I can still picture my grandmother who only spoke her ethnic language, Rohingya, praying for Aung San Suu Kyi and for her to help deliver us democracy. I remember as a six years old girl, my father showing me secret photos of Aung San Suu Kyi he kept hidden, at great personal risk, between the pages of his book and explaining how inspiring she was. She was my idol. Last week I sat watching her in the International Court of Justice in The Hague as she turned her back on my people and defended and denied our genocide.
My father was a political ally of hers, one of the opposition leaders, bound together by their common hope for democracy in Myanmar and an end to the military dictatorship that kept her under house arrest and him in prison for his political activity.
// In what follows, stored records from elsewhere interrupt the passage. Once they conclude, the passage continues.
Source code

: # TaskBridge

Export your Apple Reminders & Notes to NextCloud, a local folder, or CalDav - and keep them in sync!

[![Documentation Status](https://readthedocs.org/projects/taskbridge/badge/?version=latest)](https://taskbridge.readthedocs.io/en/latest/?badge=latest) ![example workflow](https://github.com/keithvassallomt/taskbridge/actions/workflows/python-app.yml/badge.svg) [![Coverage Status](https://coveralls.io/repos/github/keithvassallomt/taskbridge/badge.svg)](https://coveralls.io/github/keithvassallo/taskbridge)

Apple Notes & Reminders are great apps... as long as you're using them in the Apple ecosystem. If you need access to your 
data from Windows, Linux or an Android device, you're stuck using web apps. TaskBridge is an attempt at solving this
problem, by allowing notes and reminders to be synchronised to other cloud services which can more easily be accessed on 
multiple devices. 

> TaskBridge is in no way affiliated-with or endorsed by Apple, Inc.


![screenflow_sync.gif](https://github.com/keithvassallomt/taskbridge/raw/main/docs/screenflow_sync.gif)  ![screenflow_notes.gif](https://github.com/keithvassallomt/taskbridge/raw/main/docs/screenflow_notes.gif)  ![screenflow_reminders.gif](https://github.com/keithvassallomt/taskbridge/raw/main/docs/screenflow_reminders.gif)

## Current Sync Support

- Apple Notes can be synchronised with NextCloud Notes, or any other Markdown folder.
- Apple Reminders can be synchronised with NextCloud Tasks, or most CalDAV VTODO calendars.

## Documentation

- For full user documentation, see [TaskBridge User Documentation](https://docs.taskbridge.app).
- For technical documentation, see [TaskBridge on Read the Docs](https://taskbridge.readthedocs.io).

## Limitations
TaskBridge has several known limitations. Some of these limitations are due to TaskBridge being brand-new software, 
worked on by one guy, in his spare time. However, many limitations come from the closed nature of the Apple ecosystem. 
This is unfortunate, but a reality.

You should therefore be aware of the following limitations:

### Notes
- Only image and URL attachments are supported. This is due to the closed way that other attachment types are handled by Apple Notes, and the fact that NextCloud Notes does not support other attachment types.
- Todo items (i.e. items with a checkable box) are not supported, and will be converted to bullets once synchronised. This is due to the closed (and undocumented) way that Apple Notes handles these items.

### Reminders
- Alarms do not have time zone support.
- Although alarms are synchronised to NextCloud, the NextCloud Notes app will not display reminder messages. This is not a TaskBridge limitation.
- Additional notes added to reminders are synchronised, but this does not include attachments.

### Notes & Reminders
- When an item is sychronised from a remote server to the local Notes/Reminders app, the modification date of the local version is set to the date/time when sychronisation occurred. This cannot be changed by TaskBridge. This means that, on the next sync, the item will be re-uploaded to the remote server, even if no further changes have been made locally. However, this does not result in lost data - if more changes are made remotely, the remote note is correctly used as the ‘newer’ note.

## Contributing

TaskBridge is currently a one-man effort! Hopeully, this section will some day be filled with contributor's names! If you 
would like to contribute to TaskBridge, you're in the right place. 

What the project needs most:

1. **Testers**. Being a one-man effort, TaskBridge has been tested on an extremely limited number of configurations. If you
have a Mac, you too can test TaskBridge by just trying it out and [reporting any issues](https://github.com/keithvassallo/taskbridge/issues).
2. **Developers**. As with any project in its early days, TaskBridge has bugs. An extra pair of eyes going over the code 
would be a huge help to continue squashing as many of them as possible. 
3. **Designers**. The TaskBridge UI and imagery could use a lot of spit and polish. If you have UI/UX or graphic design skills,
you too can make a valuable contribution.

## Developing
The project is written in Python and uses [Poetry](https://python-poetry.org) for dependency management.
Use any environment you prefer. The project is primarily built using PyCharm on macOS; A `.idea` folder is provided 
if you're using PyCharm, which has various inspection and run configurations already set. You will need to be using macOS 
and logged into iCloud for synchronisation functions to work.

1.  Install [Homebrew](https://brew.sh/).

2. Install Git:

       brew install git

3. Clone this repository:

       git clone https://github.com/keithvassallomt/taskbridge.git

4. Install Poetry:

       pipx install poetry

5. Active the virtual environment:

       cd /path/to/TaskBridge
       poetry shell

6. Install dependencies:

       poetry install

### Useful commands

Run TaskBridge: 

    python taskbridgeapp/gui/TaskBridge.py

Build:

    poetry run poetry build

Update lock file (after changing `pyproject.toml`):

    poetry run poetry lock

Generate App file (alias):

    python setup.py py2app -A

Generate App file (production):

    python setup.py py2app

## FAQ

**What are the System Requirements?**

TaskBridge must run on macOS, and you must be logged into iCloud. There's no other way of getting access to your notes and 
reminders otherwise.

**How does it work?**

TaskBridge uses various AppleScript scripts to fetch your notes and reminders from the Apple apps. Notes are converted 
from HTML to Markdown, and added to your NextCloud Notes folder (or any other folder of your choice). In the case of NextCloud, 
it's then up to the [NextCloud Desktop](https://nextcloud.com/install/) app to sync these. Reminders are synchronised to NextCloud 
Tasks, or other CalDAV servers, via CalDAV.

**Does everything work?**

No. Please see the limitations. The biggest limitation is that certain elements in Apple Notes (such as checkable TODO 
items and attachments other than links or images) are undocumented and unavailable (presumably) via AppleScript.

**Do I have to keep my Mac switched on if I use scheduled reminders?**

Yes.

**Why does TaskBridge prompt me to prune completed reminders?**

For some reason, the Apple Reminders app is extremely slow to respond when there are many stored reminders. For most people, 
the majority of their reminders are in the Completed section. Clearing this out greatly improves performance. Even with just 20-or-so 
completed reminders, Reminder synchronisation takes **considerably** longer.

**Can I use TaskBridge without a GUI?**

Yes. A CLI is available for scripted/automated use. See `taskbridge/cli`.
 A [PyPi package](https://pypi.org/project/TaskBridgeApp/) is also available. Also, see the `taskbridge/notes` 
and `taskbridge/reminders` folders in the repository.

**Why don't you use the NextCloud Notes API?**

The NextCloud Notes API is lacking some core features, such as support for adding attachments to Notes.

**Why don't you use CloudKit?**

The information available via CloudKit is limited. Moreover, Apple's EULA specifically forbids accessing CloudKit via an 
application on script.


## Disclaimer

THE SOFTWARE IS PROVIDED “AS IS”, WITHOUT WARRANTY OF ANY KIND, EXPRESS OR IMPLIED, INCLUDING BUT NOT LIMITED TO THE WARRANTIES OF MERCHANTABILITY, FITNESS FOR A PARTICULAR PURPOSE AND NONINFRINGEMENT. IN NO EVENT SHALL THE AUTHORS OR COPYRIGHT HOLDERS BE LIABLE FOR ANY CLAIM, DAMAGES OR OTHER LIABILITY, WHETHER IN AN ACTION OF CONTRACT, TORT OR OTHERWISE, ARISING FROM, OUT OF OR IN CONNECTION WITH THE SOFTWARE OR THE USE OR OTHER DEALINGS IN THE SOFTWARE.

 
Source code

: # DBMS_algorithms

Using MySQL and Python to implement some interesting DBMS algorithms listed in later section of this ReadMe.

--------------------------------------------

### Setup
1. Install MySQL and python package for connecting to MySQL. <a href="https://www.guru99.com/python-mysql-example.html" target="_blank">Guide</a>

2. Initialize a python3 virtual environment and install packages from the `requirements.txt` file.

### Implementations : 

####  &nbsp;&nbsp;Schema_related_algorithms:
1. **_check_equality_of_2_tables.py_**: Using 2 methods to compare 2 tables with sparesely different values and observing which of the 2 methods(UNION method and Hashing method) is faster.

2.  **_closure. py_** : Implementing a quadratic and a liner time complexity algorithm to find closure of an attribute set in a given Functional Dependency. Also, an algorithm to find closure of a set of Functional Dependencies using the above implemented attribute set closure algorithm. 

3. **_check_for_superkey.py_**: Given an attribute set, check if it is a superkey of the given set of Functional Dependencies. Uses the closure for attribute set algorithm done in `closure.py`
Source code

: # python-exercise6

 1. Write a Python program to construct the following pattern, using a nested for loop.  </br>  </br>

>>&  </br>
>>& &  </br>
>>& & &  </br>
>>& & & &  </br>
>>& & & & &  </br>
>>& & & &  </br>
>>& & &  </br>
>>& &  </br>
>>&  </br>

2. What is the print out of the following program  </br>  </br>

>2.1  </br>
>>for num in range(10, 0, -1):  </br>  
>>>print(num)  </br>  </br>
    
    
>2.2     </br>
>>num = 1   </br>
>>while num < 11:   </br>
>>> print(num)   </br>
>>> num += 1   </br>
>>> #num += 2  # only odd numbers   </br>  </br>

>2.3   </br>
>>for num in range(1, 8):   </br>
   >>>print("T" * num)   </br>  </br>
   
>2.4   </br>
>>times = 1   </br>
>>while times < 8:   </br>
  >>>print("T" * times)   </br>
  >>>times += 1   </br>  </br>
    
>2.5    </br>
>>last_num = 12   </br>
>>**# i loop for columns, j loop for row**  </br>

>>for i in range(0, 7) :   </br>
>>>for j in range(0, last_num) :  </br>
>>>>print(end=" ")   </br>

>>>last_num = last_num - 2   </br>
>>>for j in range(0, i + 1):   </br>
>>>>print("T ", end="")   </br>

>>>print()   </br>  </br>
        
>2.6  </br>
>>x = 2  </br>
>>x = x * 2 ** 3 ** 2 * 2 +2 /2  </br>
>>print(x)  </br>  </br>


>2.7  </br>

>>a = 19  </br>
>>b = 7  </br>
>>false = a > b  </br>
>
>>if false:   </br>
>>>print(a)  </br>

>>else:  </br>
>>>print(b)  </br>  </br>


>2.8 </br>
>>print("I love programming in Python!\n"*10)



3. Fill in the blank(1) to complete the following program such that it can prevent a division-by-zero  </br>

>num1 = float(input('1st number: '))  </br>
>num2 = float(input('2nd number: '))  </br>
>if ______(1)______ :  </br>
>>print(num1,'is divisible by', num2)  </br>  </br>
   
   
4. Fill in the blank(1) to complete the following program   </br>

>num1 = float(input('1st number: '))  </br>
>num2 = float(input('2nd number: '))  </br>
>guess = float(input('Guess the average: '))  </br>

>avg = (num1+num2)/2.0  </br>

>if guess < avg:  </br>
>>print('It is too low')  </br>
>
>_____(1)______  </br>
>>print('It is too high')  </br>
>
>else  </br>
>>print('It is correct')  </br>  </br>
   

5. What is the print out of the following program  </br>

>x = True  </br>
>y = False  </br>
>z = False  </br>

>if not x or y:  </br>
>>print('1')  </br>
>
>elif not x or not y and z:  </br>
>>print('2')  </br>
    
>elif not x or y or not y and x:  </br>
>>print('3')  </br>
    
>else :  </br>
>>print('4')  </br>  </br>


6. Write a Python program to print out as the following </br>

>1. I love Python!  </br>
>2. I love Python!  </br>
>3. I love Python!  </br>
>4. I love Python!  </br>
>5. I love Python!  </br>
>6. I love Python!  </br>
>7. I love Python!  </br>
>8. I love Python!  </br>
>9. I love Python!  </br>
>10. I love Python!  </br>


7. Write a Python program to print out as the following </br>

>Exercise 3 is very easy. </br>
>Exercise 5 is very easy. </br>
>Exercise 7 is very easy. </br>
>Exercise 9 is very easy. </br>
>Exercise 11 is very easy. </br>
I was imprisoned in Myanmar's most notorious prison for seven years merely for being his daughter when I was 18 years old.
Our freedom came with Aung San Suu Kyi's, as the military regime opened to democratic reforms that saw an amnesty of political prisoners. We held great hope that we would be free from discrimination and oppression. However, things had turned very tragically different for the Rohingya. We became outsiders in our own home and targeted to be killed, raped, our houses and villages destroyed along with our dignity.
But in court Aung San Suu Kyi could not even utter our name—Rohingya—when denying our atrocities and even our existence. A few days earlier, at the UN's highest court, she defended the crimes the Myanmar military committed against us.